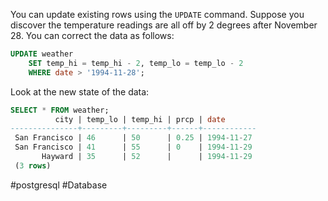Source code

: You can update existing rows using the `UPDATE` command. Suppose you discover the temperature readings are all off by 2 degrees after November 28. You can correct the data as follows:

```SQL
UPDATE weather 
	SET temp_hi = temp_hi - 2, temp_lo = temp_lo - 2 
	WHERE date > '1994-11-28';
```

Look at the new state of the data:

```SQL
SELECT * FROM weather; 
          city | temp_lo | temp_hi | prcp | date 
---------------+---------+---------+------+------------ 
 San Francisco | 46      | 50      | 0.25 | 1994-11-27 
 San Francisco | 41      | 55      | 0    | 1994-11-29 
       Hayward | 35      | 52      |      | 1994-11-29 
 (3 rows)
```

#postgresql #Database 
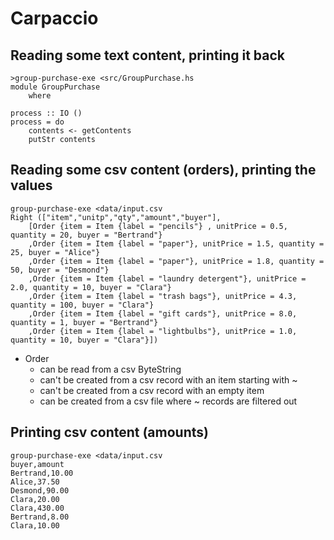 # Carpaccio
## Reading some text content, printing it back
```
>group-purchase-exe <src/GroupPurchase.hs
module GroupPurchase
    where

process :: IO ()
process = do
    contents <- getContents
    putStr contents
```

## Reading some csv content (orders), printing the values
```
group-purchase-exe <data/input.csv
Right (["item","unitp","qty","amount","buyer"],
    [Order {item = Item {label = "pencils"} , unitPrice = 0.5, quantity = 20, buyer = "Bertrand"}
    ,Order {item = Item {label = "paper"}, unitPrice = 1.5, quantity = 25, buyer = "Alice"}
    ,Order {item = Item {label = "paper"}, unitPrice = 1.8, quantity = 50, buyer = "Desmond"}
    ,Order {item = Item {label = "laundry detergent"}, unitPrice = 2.0, quantity = 10, buyer = "Clara"}
    ,Order {item = Item {label = "trash bags"}, unitPrice = 4.3, quantity = 100, buyer = "Clara"}
    ,Order {item = Item {label = "gift cards"}, unitPrice = 8.0, quantity = 1, buyer = "Bertrand"}
    ,Order {item = Item {label = "lightbulbs"}, unitPrice = 1.0, quantity = 10, buyer = "Clara"}])
```

  - Order
    - can be read from a csv ByteString
    - can't be created from a csv record with an item starting with ~
    - can't be created from a csv record with an empty item
    - can be created from a csv file where ~ records are filtered out

## Printing csv content (amounts)

```
group-purchase-exe <data/input.csv
buyer,amount
Bertrand,10.00
Alice,37.50
Desmond,90.00
Clara,20.00
Clara,430.00
Bertrand,8.00
Clara,10.00
```
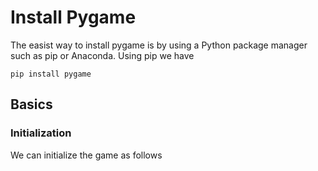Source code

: # Install Pygame
The easist way to install pygame is by using a Python package manager such as pip or Anaconda. Using pip we have
```Shell
pip install pygame
```
## Basics
### Initialization
We can initialize the game as follows
```Python
```

```Python
```

```Python
```

```Python
```

```Python
```

```Python
```

```Python
```
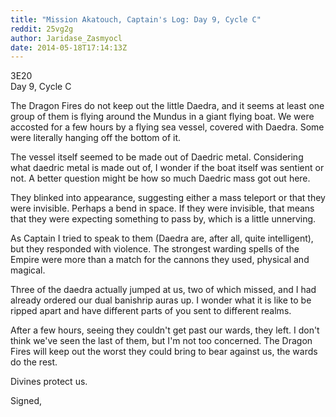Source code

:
 ```yaml
---
title: "Mission Akatouch, Captain's Log: Day 9, Cycle C"
reddit: 25vg2g
author: Jaridase_Zasmyocl
date: 2014-05-18T17:14:13Z
---
```


3E20       
Day 9, Cycle C

The Dragon Fires do not keep out the little Daedra, and it seems at least one group of them is flying around the Mundus in a giant flying boat. We were accosted for a few hours by a flying sea vessel, covered with Daedra. Some were literally hanging off the bottom of it. 

The vessel itself seemed to be made out of Daedric metal. Considering what daedric metal is made out of, I wonder if the boat itself was sentient or not. A better question might be how so much Daedric mass got out here. 

They blinked into appearance, suggesting either a mass teleport or that they were invisible. Perhaps a bend in space. If they were invisible, that means that they were expecting something to pass by, which is a little unnerving.

As Captain I tried to speak to them (Daedra are, after all, quite intelligent), but they responded with violence. The strongest warding spells of the Empire were more than a match for the cannons they used, physical and magical. 

Three of the daedra actually jumped at us, two of which missed, and I had already ordered our dual banishrip auras up. I wonder what it is like to be ripped apart and have different parts of you sent to different realms.

After a few hours, seeing they couldn't get past our wards, they left. I don't think we've seen the last of them, but I'm not too concerned. The Dragon Fires will keep out the worst they could bring to bear against us, the wards do the rest.

Divines protect us.

Signed,

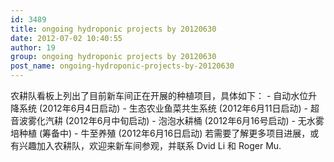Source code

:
 ```yaml
---
id: 3489
title: ongoing hydroponic projects by 20120630
date: 2012-07-02 10:40:55
author: 19
group: ongoing hydroponic projects by 20120630
post_name: ongoing-hydroponic-projects-by-20120630
---
```


农耕队看板上列出了目前新车间正在开展的种植项目，具体如下： - 自动水位升降系统 (2012年6月4日启动) - 生态农业鱼菜共生系统 (2012年6月11日启动) - 超音波雾化汽耕 (2012年6月中旬启动) - 泡泡水耕桶 (2012年6月16号启动) - 无水雾培种植 (筹备中) - 牛至养殖 (2012年6月16日启动) 若需要了解更多项目进展，或有兴趣加入农耕队，欢迎来新车间参观，并联系 Dvid Li 和 Roger Mu.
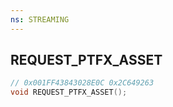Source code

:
 ```yaml
---
ns: STREAMING
---
```

## REQUEST_PTFX_ASSET

```c
// 0x001FF43843028E0C 0x2C649263
void REQUEST_PTFX_ASSET();
```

....................

About this task »
Among the lines of the material, find those that hold the word "what" and copy them.

Worked solution »
The vessel itself seemed to be made out of Daedric metal. Considering what daedric metal is made out of, I wonder if the boat itself was sentient or not. A better question might be how so much Daedric mass got out here. 
Three of the daedra actually jumped at us, two of which missed, and I had already ordered our dual banishrip auras up. I wonder what it is like to be ripped apart and have different parts of you sent to different realms.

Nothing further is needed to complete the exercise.